++++ DATA LISTING
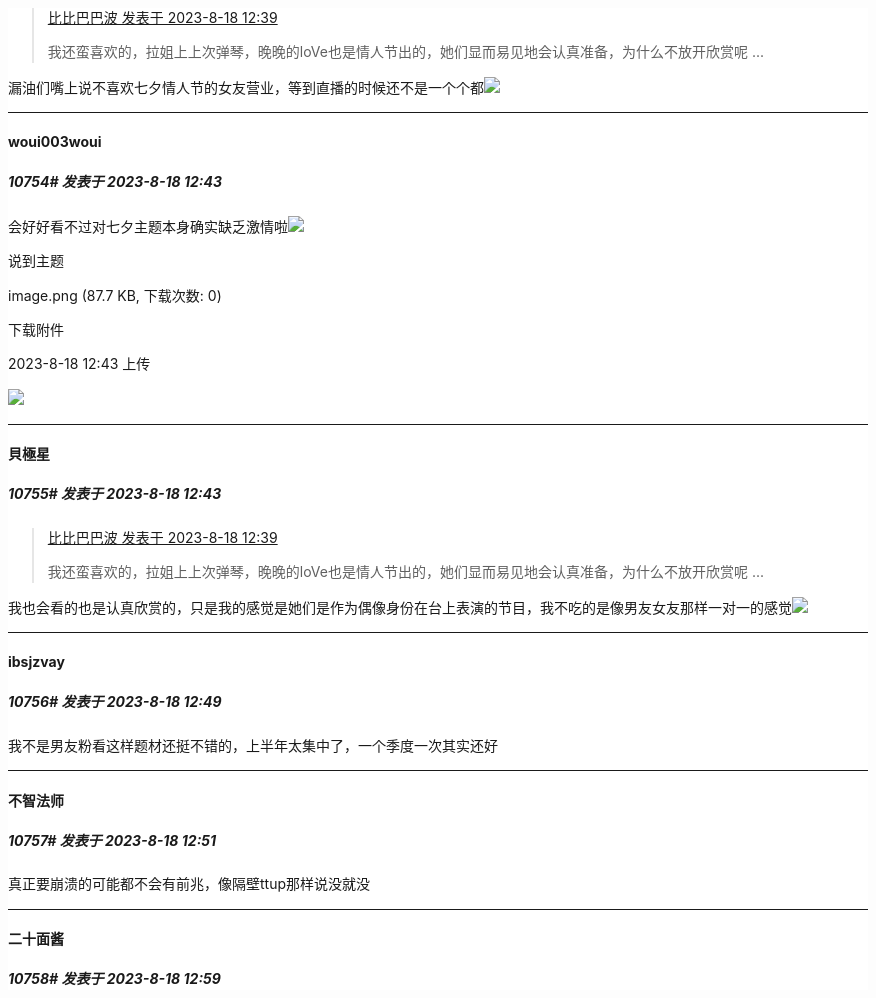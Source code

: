 <blockquote><a href="httphttps://bbs.saraba1st.com/2b/forum.php?mod=redirect&amp;goto=findpost&amp;pid=62073050&amp;ptid=2141971" target="_blank">比比巴巴波 发表于 2023-8-18 12:39</a>

我还蛮喜欢的，拉姐上上次弹琴，晚晚的loVe也是情人节出的，她们显而易见地会认真准备，为什么不放开欣赏呢 ...</blockquote>
漏油们嘴上说不喜欢七夕情人节的女友营业，等到直播的时候还不是一个个都<img src="https://static.saraba1st.com/image/smiley/face2017/138.png" referrerpolicy="no-referrer">


*****

####  woui003woui  
##### 10754#       发表于 2023-8-18 12:43

会好好看不过对七夕主题本身确实缺乏激情啦<img src="https://static.saraba1st.com/image/smiley/face2017/068.png" referrerpolicy="no-referrer">

说到主题

image.png
(87.7 KB, 下载次数: 0)

下载附件

2023-8-18 12:43 上传

<img src="https://img.saraba1st.com/forum/202308/18/124304sxkkckd6qxqrpkqn.png" referrerpolicy="no-referrer">

*****

####  貝極星  
##### 10755#       发表于 2023-8-18 12:43

<blockquote><a href="httphttps://bbs.saraba1st.com/2b/forum.php?mod=redirect&amp;goto=findpost&amp;pid=62073050&amp;ptid=2141971" target="_blank">比比巴巴波 发表于 2023-8-18 12:39</a>

我还蛮喜欢的，拉姐上上次弹琴，晚晚的loVe也是情人节出的，她们显而易见地会认真准备，为什么不放开欣赏呢 ...</blockquote>
我也会看的也是认真欣赏的，只是我的感觉是她们是作为偶像身份在台上表演的节目，我不吃的是像男友女友那样一对一的感觉<img src="https://static.saraba1st.com/image/smiley/face2017/037.png" referrerpolicy="no-referrer">

*****

####  ibsjzvay  
##### 10756#       发表于 2023-8-18 12:49

我不是男友粉看这样题材还挺不错的，上半年太集中了，一个季度一次其实还好

*****

####  不智法师  
##### 10757#       发表于 2023-8-18 12:51

真正要崩溃的可能都不会有前兆，像隔壁ttup那样说没就没


*****

####  二十面酱  
##### 10758#       发表于 2023-8-18 12:59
++++++++
Using the entries above, copy out all lines that contain the string "比比巴巴波".

: <blockquote><a href="httphttps://bbs.saraba1st.com/2b/forum.php?mod=redirect&amp;goto=findpost&amp;pid=62073050&amp;ptid=2141971" target="_blank">比比巴巴波 发表于 2023-8-18 12:39</a>
<blockquote><a href="httphttps://bbs.saraba1st.com/2b/forum.php?mod=redirect&amp;goto=findpost&amp;pid=62073050&amp;ptid=2141971" target="_blank">比比巴巴波 发表于 2023-8-18 12:39</a>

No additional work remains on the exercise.